Stored data
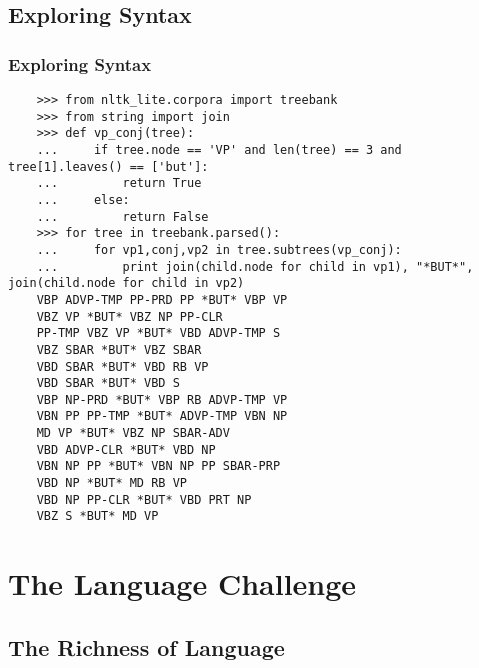 \documentclass[presentation]{beamer}
\begin{document}
\subsection{Exploring Syntax}
\begin{frame}[fragile]
  \frametitle{Exploring Syntax}
  \scriptsize
\begin{verbatim}
    >>> from nltk_lite.corpora import treebank
    >>> from string import join
    >>> def vp_conj(tree):
    ...     if tree.node == 'VP' and len(tree) == 3 and tree[1].leaves() == ['but']:
    ...         return True
    ...     else:
    ...         return False
    >>> for tree in treebank.parsed():
    ...     for vp1,conj,vp2 in tree.subtrees(vp_conj):
    ...         print join(child.node for child in vp1), "*BUT*", join(child.node for child in vp2)
    VBP ADVP-TMP PP-PRD PP *BUT* VBP VP
    VBZ VP *BUT* VBZ NP PP-CLR
    PP-TMP VBZ VP *BUT* VBD ADVP-TMP S
    VBZ SBAR *BUT* VBZ SBAR
    VBD SBAR *BUT* VBD RB VP
    VBD SBAR *BUT* VBD S
    VBP NP-PRD *BUT* VBP RB ADVP-TMP VP
    VBN PP PP-TMP *BUT* ADVP-TMP VBN NP
    MD VP *BUT* VBZ NP SBAR-ADV
    VBD ADVP-CLR *BUT* VBD NP
    VBN NP PP *BUT* VBN NP PP SBAR-PRP
    VBD NP *BUT* MD RB VP
    VBD NP PP-CLR *BUT* VBD PRT NP
    VBZ S *BUT* MD VP
\end{verbatim}
\end{frame}

\section{The Language Challenge}

\subsection{The Richness of Language}
\end{document}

#### [TRY IT]
Once you have identified the lines above that contain "ADVP", copy each of them.

#### [ANSWER FOR THIS EXERCISE]
    VBP ADVP-TMP PP-PRD PP *BUT* VBP VP
    PP-TMP VBZ VP *BUT* VBD ADVP-TMP S
    VBP NP-PRD *BUT* VBP RB ADVP-TMP VP
    VBN PP PP-TMP *BUT* ADVP-TMP VBN NP
    VBD ADVP-CLR *BUT* VBD NP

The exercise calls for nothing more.